« Les raconteurs d’histoires ont une responsabilité considérable »

Entretien avec Cyril Dion, réalisateur d’Animal

Bella et Vipulan ont 16 ans. Ces deux jeunes activistes à la maturité saisissante embarquent avec le réalisateur Cyril Dion pour une odyssée à la rencontre de femmes et d’hommes dont les activités questionnent notre relation au vivant. À l’heure où sévit la sixième extinction de masse des espèces, Animal, présenté lors du dernier festival de Cannes dans la section « Le cinéma pour le climat », retrace le voyage initiatique de ces deux adolescents avec élan et foi dans l’intelligence et l’engagement de la jeune génération. Certes moins gracieux que le formidable Demain, coréalisé par Cyril Dion et Mélanie Laurent, Animal est néanmoins doté de grandes qualités : il dit des choses essentielles, donne la parole à des personnalités inspirantes (comme les passionnants philosophes Baptiste Morizot et économiste Eloi Laurent, ou la primatologue et anthropologue anglaise, Jane Goodall, par exemple) et croit ferme dans le pouvoir du cinéma à influencer un futur respirable. LE film à voir en famille actuellement. Conversation avec son réalisateur, Cyril Dion (NB. pour avoir son timbre de voix dans l’oreille, reportez-vous à notre bonus sonore en bas de page).

 

Filmer le voyage initiatique de deux jeunes gens induisait-il de tenir à distance tout glissement possible vers le conte ?
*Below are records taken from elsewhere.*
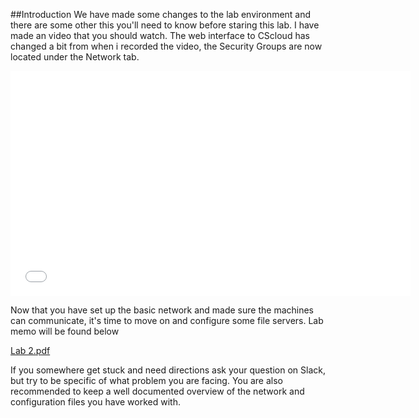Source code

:##Introduction
We have made some changes to the lab environment and there are some other this you'll need to know before staring this lab. I have made an video that you should watch. The web interface to CScloud has changed a bit from when i recorded the video, the Security Groups are now located under the Network tab.
<iframe width="640" height="360" src="//www.youtube.com/embed/9ZUH9SSMvhI" frameborder="0" allowfullscreen></iframe>

Now that you have set up the basic network and made sure the machines can communicate, it's time to move on and configure some file servers.
Lab memo will be found below

[Lab 2.pdf](https://github.com/1DV020/labs/raw/master/Lab%202/Lab_2.pdf)

If you somewhere get stuck and need directions ask your question on Slack, but try to be specific of what problem you are facing. You are also recommended to keep a well documented overview of the network and configuration files you have worked with.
Le conte est quelque chose dont je me méfiais. Le fait est que Bella et Vipulan ne sont plus des enfants : ils sont aux portes de l’âge adulte. Cela dit, ce qui est troublant chez eux, c’est qu’ils ont l’air d’avoir quatorze ans, alors qu’ils en avaient seize au moment du film. Ce décalage entre leur apparence physique, leur pensée et leur manière de s’exprimer en dit long sur leur maturité. Ce qui m’intéressait, c’était vraiment le regard de leur génération sur le fait qu’ils ont l’impression de ne pas avoir d’avenir. Je me demande si c’est déjà arrivé à une génération avant eux d’avoir aussi peu de perspectives. Même pendant la guerre, les gens pouvaient espérer que le conflit prenne fin et que des jours meilleurs les attendent. Là, ce n’est pas le cas. Si la situation continue à se dégrader de cette façon-là, nous pourrions parvenir à une planète inhabitable. D’un point de vue dramatique, c’est un point de départ très fort pour motiver leur voyage. Ensuite, ce qui m’intéressait aussi beaucoup, c’est que ce dispositif de voyager à travers leurs yeux allait créer des réactions dans le regard des personnes que nous allions rencontrer. Leur réaction allait de toute évidence être tout autre que si j’avais été seul derrière la caméra. La présence de Bella et Vipulan les plaçait dans une position d’acteurs, dans une forme d’interaction particulière.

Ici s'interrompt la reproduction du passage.